When the body is asleep, it cycles between various unique sleep stages. Each stage in the sleep cycle has a specific purpose in maintaining a person’s physical and psychological well-being. To achieve these specific purposes, the activity in the brain and body in each state continually changes. One common way researchers have broken down the sleep cycle is by dividing sleep into either rapid-eye movement (REM) sleep and non-rapid-eye movement (NREM) sleep. Throughout the night, the body undergoes approximately 4-5 cycles of NREM and REM with each cycle lasting around 90 – 120 minutes (Figure 1) (“Sleep,” 2023).

NREM Sleep Stages

NREM sleep can be broken down into three stages. Stage 1 accounts for approximately 5% of a night’s sleep and is typically thought of as the lightest stage of sleep. This is often the stage people first experience when beginning to fall asleep or wake up (“Sleep,” 2023). The following stage, stage 2, accounts for approximately 45% of time spent sleeping and is characterized by slightly deeper levels of sleep. During stage 2, the body temperature drops, muscles relax, breathing is slowed, heart rate decreases, and eye movements stop (Suni & Singh, Abhinav, 2023). These physiological changes are accompanied by changes in neural activity. At this time, activity in the brain generally slows with the exception of a few short, but powerful, bursts of activity. It is theorized that these bursts of activity are involved in organizing memories from waking life (“Sleep,” 2023). Stage 3 of NREM accounts for approximately 25% of an adult’s time spent asleep and is thought to be the deepest sleeping stage of NREM (“Sleep,” 2023). During stage 3, the body relaxes even further as the muscle tone, pulse, and breathing rate decrease. This stage is theorized to play a vital role in injury repair, boosting the immune system, storing memory, and eliciting creative and insightful thinking (Suni & Singh, Abhinav, 2023).

REM Sleep State

REM sleep makes up the remaining 25% of a typical night’s sleep (“Sleep,” 2023). The body and brain act much differently in REM sleep than in NREM. During REM, the level of activity in the brain increases to a level nearing wakeful thought. At the same time activity in the brain picks up, sensation and movement in the body rapidly decline.
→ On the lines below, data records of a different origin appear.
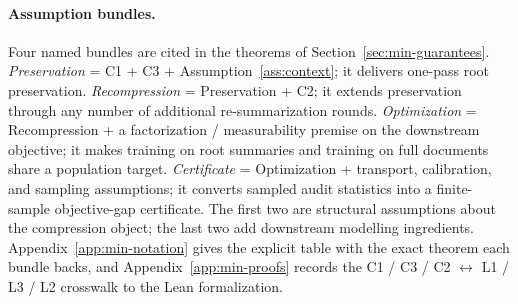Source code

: \paragraph{Assumption bundles.}
Four named bundles are cited in the theorems of
Section~\ref{sec:min-guarantees}.
\emph{Preservation} = C1 + C3 + Assumption~\ref{ass:context}; it delivers
one-pass root preservation. \emph{Recompression} = Preservation + C2; it
extends preservation through any number of additional re-summarization
rounds. \emph{Optimization} = Recompression + a factorization /
measurability premise on the downstream objective; it makes training on
root summaries and training on full documents share a population target.
\emph{Certificate} = Optimization + transport, calibration, and sampling
assumptions; it converts sampled audit statistics into a finite-sample
objective-gap certificate. The first two are structural assumptions about
the compression object; the last two add downstream modelling ingredients.
Appendix~\ref{app:min-notation} gives the explicit table with the exact
theorem each bundle backs, and Appendix~\ref{app:min-proofs} records the
C1 / C3 / C2 $\leftrightarrow$ L1 / L3 / L2 crosswalk to the Lean
formalization.
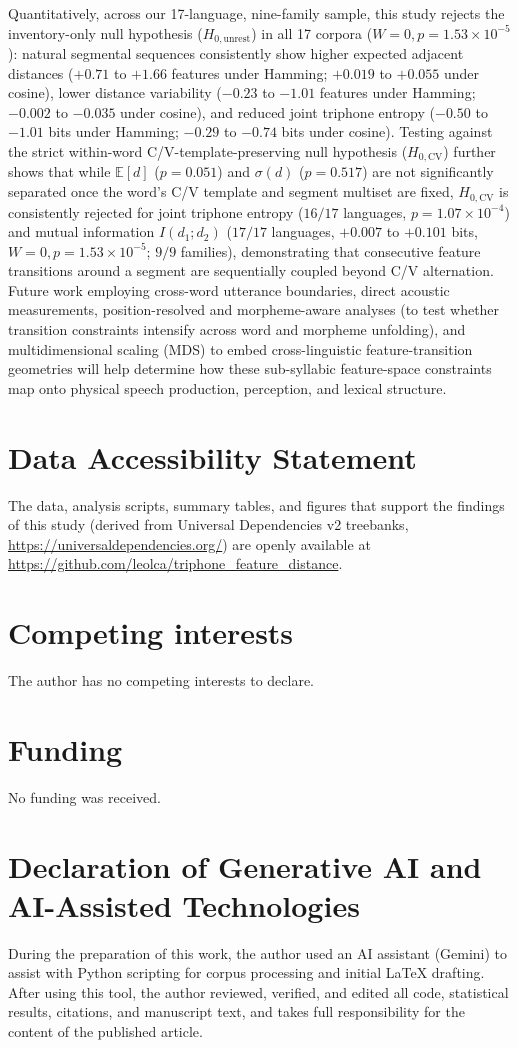 \documentclass[11pt,a4paper,leqno]{article}
\begin{document}
Quantitatively, across our 17-language, nine-family sample, this study rejects the inventory-only null hypothesis ($H_{0,\text{unrest}}$) in all 17 corpora ($W=0, p=1.53 \times 10^{-5}$): natural segmental sequences consistently show higher expected adjacent distances ($+0.71$ to $+1.66$ features under Hamming; $+0.019$ to $+0.055$ under cosine), lower distance variability ($-0.23$ to $-1.01$ features under Hamming; $-0.002$ to $-0.035$ under cosine), and reduced joint triphone entropy ($-0.50$ to $-1.01$ bits under Hamming; $-0.29$ to $-0.74$ bits under cosine). Testing against the strict within-word C/V-template-preserving null hypothesis ($H_{0,\text{CV}}$) further shows that while $\mathbb{E}[d]$ ($p=0.051$) and $\sigma(d)$ ($p=0.517$) are not significantly separated once the word's C/V template and segment multiset are fixed, $H_{0,\text{CV}}$ is consistently rejected for joint triphone entropy ($16/17$ languages, $p=1.07 \times 10^{-4}$) and mutual information $I(d_1; d_2)$ ($17/17$ languages, $+0.007$ to $+0.101$ bits, $W=0, p=1.53 \times 10^{-5}$; $9/9$ families), demonstrating that consecutive feature transitions around a segment are sequentially coupled beyond C/V alternation. Future work employing cross-word utterance boundaries, direct acoustic measurements, position-resolved and morpheme-aware analyses (to test whether transition constraints intensify across word and morpheme unfolding), and multidimensional scaling (MDS) to embed cross-linguistic feature-transition geometries will help determine how these sub-syllabic feature-space constraints map onto physical speech production, perception, and lexical structure.

\section*{Data Accessibility Statement}
The data, analysis scripts, summary tables, and figures that support the findings of this study (derived from Universal Dependencies v2 treebanks, \url{https://universaldependencies.org/}) are openly available at \url{https://github.com/leolca/triphone_feature_distance}.

\section*{Competing interests}
The author has no competing interests to declare.

\section*{Funding}
No funding was received.

\section*{Declaration of Generative AI and AI-Assisted Technologies}
During the preparation of this work, the author used an AI assistant (Gemini) to assist with Python scripting for corpus processing and initial LaTeX drafting. After using this tool, the author reviewed, verified, and edited all code, statistical results, citations, and manuscript text, and takes full responsibility for the content of the published article.

\printbibliography
\end{document}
In REM, many of the brain’s senses are blocked and muscles throughout the body are temporarily paralyzed. Exceptions to this paralysis, however, are made by the muscles controlling the movement of the eyes. Instead, during REM, the eyes can be seen doing rapid movements underneath the eyelids. This unique feature is what gave REM its name. While it may seem odd that the body undergoes muscle paralysis and decreased sensation at this stage even though the neural activity in the brain nears that of wakeful thought, these features of REM serve an important function. Decreased sensation and muscle paralysis serve to limit the amount of signaling regarding external information from entering, getting processed by, and leaving the brain. By doing this, cognitive thought surrounding external information is essentially blocked. This is believed to allow the mind to direct more energy towards internal processes and enhance REM’s involvement in memory, learning, creativity, and dreaming. (Suni & Singh, Abhinav, 2023).

Stages of Dreaming

REM and NREM are often studied under the lens of dreaming and non-dreaming sleep. While dreaming can occur in both REM and NREM sleep stages, REM is the state people typically associate with dreaming. Over the past few decades, studies have shown REM is associated with higher frequencies of dream recall, and dreams in this stage are typically longer, hold more intense emotions, and can be quite bizarre. In contrast, NREM dreams are less commonly remembered upon waking and are typically shorter, fragmented, and thought-like (Horton, 2017). As a result, studies on the generation and processing of dreams tend to be focused on dreams occurring during REM.

Figure 1: REM and NREM sleep cycles with the average amount of time spent in each stage per cycle. Image from Kirshnan 2021.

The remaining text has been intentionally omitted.